Ever since last December there has been considerable interest among the residents of Durango concerning the Moving Mountain and the cause and extent of its movement. The mountain is located three miles south of Durango and consists of that portion of a conspicuous east-west trending ridge that has been cut through by the Las Animas River and is slipping away. Numerous articles appearing in the newspapers about the Moving Mountain have aroused a nation-wide interest in the phenomenon and this summer many visitors to the Mesa Verde who have seen the Moving Mountain or who are going to see it, have inquired concerning the causes of the movement and whether it would be worthwhile to stop off and see it. In order to be able to answer such questions trustworthily I was sent by our Park Naturalist, Mr. Frank, to make an examination of the mountain and to express my views in an article in the Mesa Verde Notes.

Carbon Mountain, from which the rock constituting the Moving Mountain has been and is being derived, is the local name of the ridge mentioned above. It is made up of three geologic formations which differ considerably in the resistance offered to erosion: the Lewis shale, the Pictured Cliffs sandstone, and the Fruitland formation. The Lewis shale, constituting the lower portion of the north slope of the mountain, is made up of consolidated muds which are rather easily removed but the complete immediate removal of this shaly material in the Lewis formation is delayed by the capping of Pictured Cliffs sandstone which covers the Lewis shale to the south and forms the main backbone of Carbon Mountain. The Pictured Cliffs sandstone being made up principally of consolidated grains of quartz is not as easily eroded as the Lewis shale and consequently stands up higher than the Lewis shale which it protects where covering it. On top, to the south, of the Pictured Cliffs sandstone is the Fruitland formation consisting of alternating beds of sandstone and shale with seams of coal included. The small dump heaps on the Fruitland formation where it has been exposed along the banks of the Animas River give evidence that at one time the coal in the formation was worked. The fact that the Fruitland formation is made up of rather easily removed shale and coal beds along with more resistant beds of sandstone, combined with the fact that there is no protective cap-rock as in the case of the Pictured Cliffs capping the Lewis shale, makes the entire formation easily influenced by any great agent, be it wind, water, frost action, the pull of gravity, the work of burrowing animals or the roots of plants.
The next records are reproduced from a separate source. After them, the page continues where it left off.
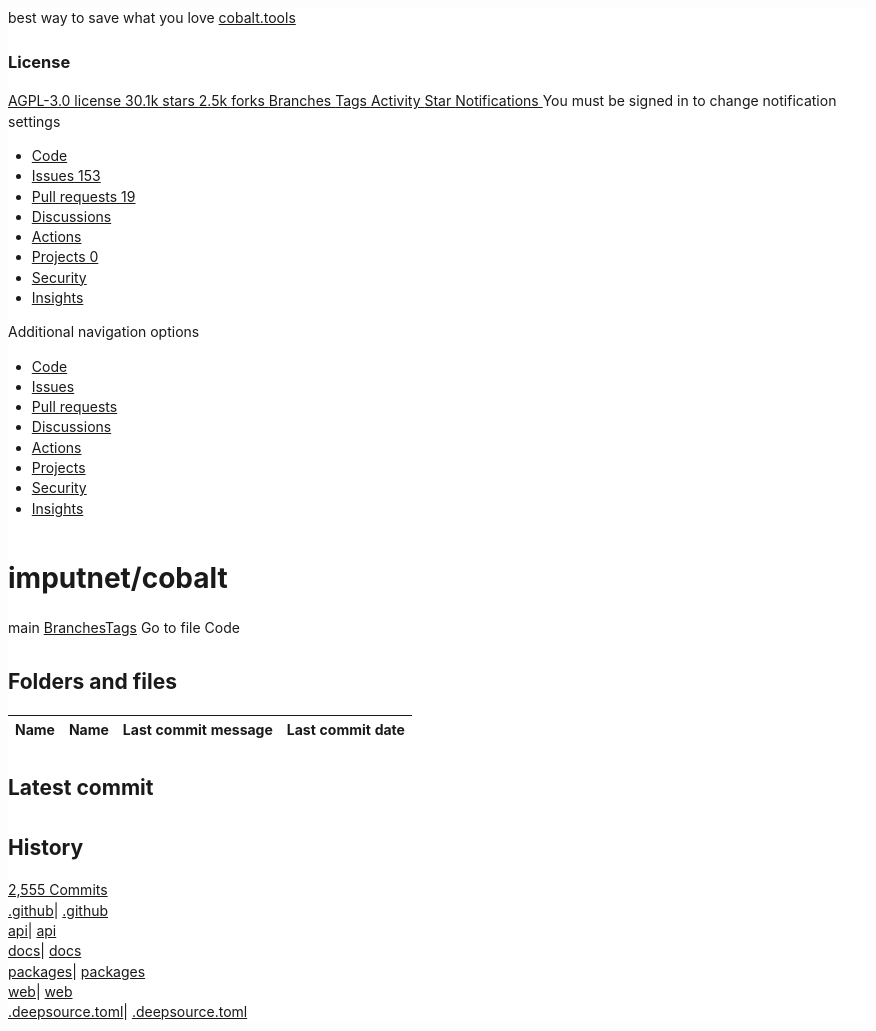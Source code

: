 
best way to save what you love 
[cobalt.tools](https://cobalt.tools "https://cobalt.tools")
### License
[ AGPL-3.0 license ](https://github.com/imputnet/cobalt/blob/main/LICENSE)
[ 30.1k stars ](https://github.com/imputnet/cobalt/stargazers) [ 2.5k forks ](https://github.com/imputnet/cobalt/forks) [ Branches ](https://github.com/imputnet/cobalt/branches) [ Tags ](https://github.com/imputnet/cobalt/tags) [ Activity ](https://github.com/imputnet/cobalt/activity)
[ Star  ](https://github.com/login?return_to=%2Fimputnet%2Fcobalt)
[ Notifications ](https://github.com/login?return_to=%2Fimputnet%2Fcobalt) You must be signed in to change notification settings
  * [ Code ](https://github.com/imputnet/cobalt)
  * [ Issues 153 ](https://github.com/imputnet/cobalt/issues)
  * [ Pull requests 19 ](https://github.com/imputnet/cobalt/pulls)
  * [ Discussions ](https://github.com/imputnet/cobalt/discussions)
  * [ Actions ](https://github.com/imputnet/cobalt/actions)
  * [ Projects 0 ](https://github.com/imputnet/cobalt/projects)
  * [ Security ](https://github.com/imputnet/cobalt/security)
  * [ Insights ](https://github.com/imputnet/cobalt/pulse)


Additional navigation options
  * [ Code  ](https://github.com/imputnet/cobalt)
  * [ Issues  ](https://github.com/imputnet/cobalt/issues)
  * [ Pull requests  ](https://github.com/imputnet/cobalt/pulls)
  * [ Discussions  ](https://github.com/imputnet/cobalt/discussions)
  * [ Actions  ](https://github.com/imputnet/cobalt/actions)
  * [ Projects  ](https://github.com/imputnet/cobalt/projects)
  * [ Security  ](https://github.com/imputnet/cobalt/security)
  * [ Insights  ](https://github.com/imputnet/cobalt/pulse)


# imputnet/cobalt
main
[Branches](https://github.com/imputnet/cobalt/branches)[Tags](https://github.com/imputnet/cobalt/tags)
[](https://github.com/imputnet/cobalt/branches)[](https://github.com/imputnet/cobalt/tags)
Go to file
Code
## Folders and files
Name| Name| Last commit message| Last commit date  
---|---|---|---  
## Latest commit
## History
[2,555 Commits](https://github.com/imputnet/cobalt/commits/main/)[](https://github.com/imputnet/cobalt/commits/main/)  
[.github](https://github.com/imputnet/cobalt/tree/main/.github ".github")| [.github](https://github.com/imputnet/cobalt/tree/main/.github ".github")  
[api](https://github.com/imputnet/cobalt/tree/main/api "api")| [api](https://github.com/imputnet/cobalt/tree/main/api "api")  
[docs](https://github.com/imputnet/cobalt/tree/main/docs "docs")| [docs](https://github.com/imputnet/cobalt/tree/main/docs "docs")  
[packages](https://github.com/imputnet/cobalt/tree/main/packages "packages")| [packages](https://github.com/imputnet/cobalt/tree/main/packages "packages")  
[web](https://github.com/imputnet/cobalt/tree/main/web "web")| [web](https://github.com/imputnet/cobalt/tree/main/web "web")  
[.deepsource.toml](https://github.com/imputnet/cobalt/blob/main/.deepsource.toml ".deepsource.toml")| [.deepsource.toml](https://github.com/imputnet/cobalt/blob/main/.deepsource.toml ".deepsource.toml")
Where these three formations, constituting Carbon Mountain, have been cut through by the Animas River, the steepness of the mountain's east slope bordering the river has been so great that the resulting pull of gravity has been too strong for the easily susceptible Fruitland Formation. It has succumbed to the forces of nature, the most important in this case being gravity, to permit the entire top of itself to cave away and move off towards the Animas River to form the Moving Mountain. No other forces are involved. The reports made in newspapers and by individuals that the movement was a reflection of the recent California earthquake, or that burning coal deposits or the ignition of a huge gas pocket in a subterranean coal bed or the caving in of old mine shafts caused the breaking away of the rock above and resulted in it sloughing off are without foundation. The odor of sulphur which is sometimes noticeable is merely due to the disturbance of sulphur deposits in the formation where exposed on the surface and is not due to any internal disturbance as the burning of coal, the ignition of a gas pocket or the general upheavel of the substrata.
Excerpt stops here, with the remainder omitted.